After going on a an acquisition and expansion spree in India and abroad, 2015 saw Zomato scale down its business in nine out of 23 countries and shut shop in four cities in India. Can the current financial year be the turning point in its lifecycle?
The signs of this are already visible.
According to a report by Rumit Dagar and Saumya Shrivastava of Religare Institutional Research dated May 26, the company has already brought down its cash burn from a peak of $9 million a month to $1.6 million currently.
They wrote, “Management intends to bring down the cash burn in high-risk and high-burn geographies through reduced marketing spends and remote management of nine non-focus countries, including US, UK, Chile and Sri Lanka, from India.”
The rationale behind scaling down business in these nine countries was the fact that the company wasn’t a market leader in any of those. In an investor call, Deepinder Goyal, founder and CEO of Zomato said as quoted by Mint newspaper, “We have taken a remote management approach in these markets. We do not have any physical presence, but we will continue to manage the operations out of our headquarters in India,” Goyal said.”
With the India market securely in its tow with a mammoth 75% marketshare, Zomato is now looking to double its revenues in the country.
Dagar and Shrivastava wrote, “Zomato clocked revenues of Rs 1.85bn in FY16 and management expects these to double to Rs 300-350 crore in FY17. Pure earnings losses for FY16 stood at Rs 440 crore, which it expects to significantly cut down in the current year.”
The overseas opportunity
UAE is the second largest market for the company after India. The two together currently accounts for nearly 60% of the company’s revenues.
But even after cutting down sharply on its overseas business, the opportunity is immense.
Zomato believes, as quoted by the duo at Religare, the opportunity in the remaining 14 countries is estimated to be six times of the Indian market opportunity.

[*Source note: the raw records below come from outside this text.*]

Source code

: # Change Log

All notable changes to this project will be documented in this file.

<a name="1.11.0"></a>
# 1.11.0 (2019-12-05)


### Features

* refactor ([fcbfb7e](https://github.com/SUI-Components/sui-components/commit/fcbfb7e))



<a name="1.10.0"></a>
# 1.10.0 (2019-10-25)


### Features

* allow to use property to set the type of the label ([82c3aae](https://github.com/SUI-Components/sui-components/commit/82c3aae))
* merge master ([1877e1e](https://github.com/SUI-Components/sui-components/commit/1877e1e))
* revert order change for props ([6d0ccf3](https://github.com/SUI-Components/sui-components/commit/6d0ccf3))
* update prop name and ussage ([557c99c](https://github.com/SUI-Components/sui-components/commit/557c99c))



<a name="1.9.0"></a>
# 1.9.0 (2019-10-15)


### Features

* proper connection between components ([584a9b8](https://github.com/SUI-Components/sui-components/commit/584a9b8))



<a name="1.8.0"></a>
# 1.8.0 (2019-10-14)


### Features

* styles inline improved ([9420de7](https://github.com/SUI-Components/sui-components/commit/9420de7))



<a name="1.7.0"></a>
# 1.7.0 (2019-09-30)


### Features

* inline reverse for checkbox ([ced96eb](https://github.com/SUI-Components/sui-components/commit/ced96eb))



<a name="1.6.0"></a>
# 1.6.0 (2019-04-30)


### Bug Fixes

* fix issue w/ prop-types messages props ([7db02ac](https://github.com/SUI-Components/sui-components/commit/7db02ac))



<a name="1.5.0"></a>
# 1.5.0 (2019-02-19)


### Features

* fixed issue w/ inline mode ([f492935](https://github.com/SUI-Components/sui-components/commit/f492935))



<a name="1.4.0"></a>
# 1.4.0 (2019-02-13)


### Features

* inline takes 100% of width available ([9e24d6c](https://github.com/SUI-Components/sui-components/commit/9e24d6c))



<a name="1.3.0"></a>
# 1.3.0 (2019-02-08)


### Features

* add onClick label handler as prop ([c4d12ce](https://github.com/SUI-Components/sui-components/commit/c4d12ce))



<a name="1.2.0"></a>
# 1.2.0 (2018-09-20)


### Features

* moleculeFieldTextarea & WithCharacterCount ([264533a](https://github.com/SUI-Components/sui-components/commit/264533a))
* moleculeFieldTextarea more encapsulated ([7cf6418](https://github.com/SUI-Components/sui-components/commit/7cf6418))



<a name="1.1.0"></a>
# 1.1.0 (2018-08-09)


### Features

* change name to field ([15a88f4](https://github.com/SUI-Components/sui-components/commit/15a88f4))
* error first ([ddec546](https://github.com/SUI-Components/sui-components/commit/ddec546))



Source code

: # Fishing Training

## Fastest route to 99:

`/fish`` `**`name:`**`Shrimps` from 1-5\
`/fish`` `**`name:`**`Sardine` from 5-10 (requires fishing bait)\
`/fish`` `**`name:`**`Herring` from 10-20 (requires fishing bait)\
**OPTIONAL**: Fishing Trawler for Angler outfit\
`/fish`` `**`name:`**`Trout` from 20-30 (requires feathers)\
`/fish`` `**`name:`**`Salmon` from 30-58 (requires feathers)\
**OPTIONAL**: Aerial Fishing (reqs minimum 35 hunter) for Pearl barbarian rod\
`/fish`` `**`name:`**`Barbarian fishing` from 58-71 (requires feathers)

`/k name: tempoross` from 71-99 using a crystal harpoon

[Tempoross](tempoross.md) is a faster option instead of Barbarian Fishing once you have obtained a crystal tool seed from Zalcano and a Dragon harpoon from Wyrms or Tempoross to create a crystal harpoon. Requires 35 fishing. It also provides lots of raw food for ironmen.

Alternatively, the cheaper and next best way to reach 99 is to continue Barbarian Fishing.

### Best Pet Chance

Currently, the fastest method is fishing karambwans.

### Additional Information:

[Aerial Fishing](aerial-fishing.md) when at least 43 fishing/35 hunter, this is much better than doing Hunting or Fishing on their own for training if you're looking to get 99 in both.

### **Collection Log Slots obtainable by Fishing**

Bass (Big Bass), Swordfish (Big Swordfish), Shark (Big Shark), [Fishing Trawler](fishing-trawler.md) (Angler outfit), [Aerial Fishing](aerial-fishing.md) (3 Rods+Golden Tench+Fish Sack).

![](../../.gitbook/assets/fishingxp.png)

To put this in perspective, “In FY16, the company clocked 25,000-26,000 online orders per day with an average ticket size of Rs 480 – more than 1.5x the ticket size (Rs 280) of competitors.”
This, in November 2015, stood at 10,000 orders a day, clocking a growth of 30% on a month-on-month basis.
With many food delivery start-ups in India shutting down in the past year, Zomato is not keen on entering that business. Currently only one in five deliveries are managed by Zomato through its outsourced partners and the rest being taken care by the restaurants themselves.
The company typically operates on a ‘zero customer acquisition’ cost and discounts only 2% of the orders itself with nearly one-fourth of orders discounted by restaurants.
This will help attract more customers to the platform, Zomato told Religare.